Choreography Mark Morris
Music Ludwig van Beethoven - Trio V in D for violin, cello, and piano, Op. 70 no. 1
Lighting Design James F. Ingalls
Costume Design Martin Pakledinaz
Instrumentation violin, cello, piano
Number of Dancers 14
Runtime 21 minutes

Details

Program notes by Cheryl A. Ossola (View more on San Francisco Ballet’s website)

Twenty years ago, Mark Morris created his first work for San Francisco Ballet, Maelstrom. A prolific, primarily modern-dance choreographer with his own troupe, Mark Morris Dance Group, Morris had done a handful of ballets (for companies such as American Ballet Theatre and the Joffrey, Paris Opera, and Boston Ballets) by the time Maelstrom premiered in 1994. Since then, he has created works for several other ballet companies, but it is with SF Ballet that he has developed a long-term relationship.

Morris has created eight ballets, including the full-length Sylvia, for SF Ballet. For each one, he has had Ballet Master Betsy Erickson at his side, watching and documenting rehearsals when the ballets are made and rehearsing them in subsequent seasons. For Maelstrom, Morris spent the first few days of rehearsals doing movement studies “to see how the dancers moved, how they listened, how they responded,” Erickson says. “I felt like Maelstrom was quite an exploration for him—what you can do on pointe, and partnering in the more balletic sense.” One thing he knew when he arrived, she says, was that he wanted “clean lines of the arms, no flapping wrists.”

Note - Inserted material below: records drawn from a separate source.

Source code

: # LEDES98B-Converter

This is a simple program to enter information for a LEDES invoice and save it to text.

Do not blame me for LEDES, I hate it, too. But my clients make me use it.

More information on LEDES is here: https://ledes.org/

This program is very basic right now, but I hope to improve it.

If Morris had to adapt to working with the Company, so did the dancers and Erickson have to adjust to the choreographer’s approach. “It took a bit for all of us to get used to how he works musically, which is so phenomenal,” Erickson says. “When you work with a piece over time, you start to see how he approaches the music, and the thematic material he builds [choreographically] with the thematic material of the music, and how he alters or augments it. It might start out with something big and diminish, or it might start very small and become more elaborate. It was a wonderful thing, a little miracle all the time, to discover how he was hearing the music.”

That music is Ludwig van Beethoven’s “Ghost” Piano Trio (so called because of its dark, mournful second movement), composed in 1809, after he had left behind much of the influence of Haydn and Mozart and opted for a more expressive style. Beethoven composed the trio while he was contemplating writing an opera based on Macbeth; his notes indicate that the themes in the trio’s second movement came from his sketches for the witches scene in the opera. More than 30 years later, one of Beethoven’s students, Carl Czerny, wrote that the movement reminded him of the ghost of Hamlet’s father—thus the nickname “Ghost.”

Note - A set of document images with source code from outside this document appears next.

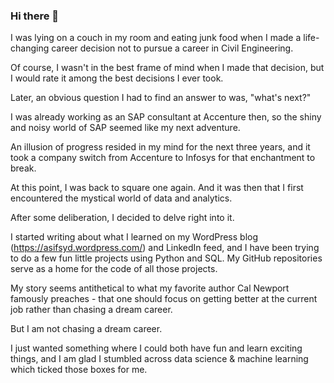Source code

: ### Hi there 👋

I was lying on a couch in my room and eating junk food when I made a life-changing career decision not to pursue a career in Civil Engineering.

Of course, I wasn't in the best frame of mind when I made that decision, but I would rate it among the best decisions I ever took.

Later, an obvious question I had to find an answer to was, "what's next?"

I was already working as an SAP consultant at Accenture then, so the shiny and noisy world of SAP seemed like my next adventure.

An illusion of progress resided in my mind for the next three years, and it took a company switch from Accenture to Infosys for that enchantment to break.

At this point, I was back to square one again. And it was then that I first encountered the mystical world of data and analytics.

After some deliberation, I decided to delve right into it. 

I started writing about what I learned on my WordPress blog (https://asifsyd.wordpress.com/) and LinkedIn feed, and I have been trying to do a few fun little projects using Python and SQL. My GitHub repositories serve as a home for the code of all those projects.

My story seems antithetical to what my favorite author Cal Newport famously preaches - that one should focus on getting better at the current job rather than chasing a dream career.

But I am not chasing a dream career. 

I just wanted something where I could both have fun and learn exciting things, and I am glad I stumbled across data science & machine learning which ticked those boxes for me.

Morris is a stickler for using a musical score in its entirety, repeats included, which can be opportunities for choreographic exploration. Erickson describes a section that has a kind of waltz step that’s done three different ways. “It’s the same basic movement and it goes in the same direction,” she says, “but one goes very slow, one goes almost without rhythm in a very slippery way, and another one is very punctuated and sharp. It’s the same movement and the same music, but it’s three different interpretations.”
The maelstrom in this ballet, if there is one, seems to be more about tension than a tempest. “I certainly see a buildup and I see a release,” Erickson says. “I don’t know if we really see the heart of the storm. There’s a swirling movement, but there are also times when something is disappearing or diminishing, like down a drain. It happens several times—someone will go upstage and disappear into the darkness.”

The third movement, Erickson says, is “joyous and dancey and fun. Maelstrom has so many beautiful movement characteristics in it—swirls and beautiful partnering and wonderful imagery.” Her favorite part? “The second movement, because it’s so mysterious,” she says. “It has some slow lifting in it, which is really difficult. But when it’s done well, it takes your breath away.”


Maelstrom has also been performed by Pittsburgh Ballet Theater and Boston Ballet.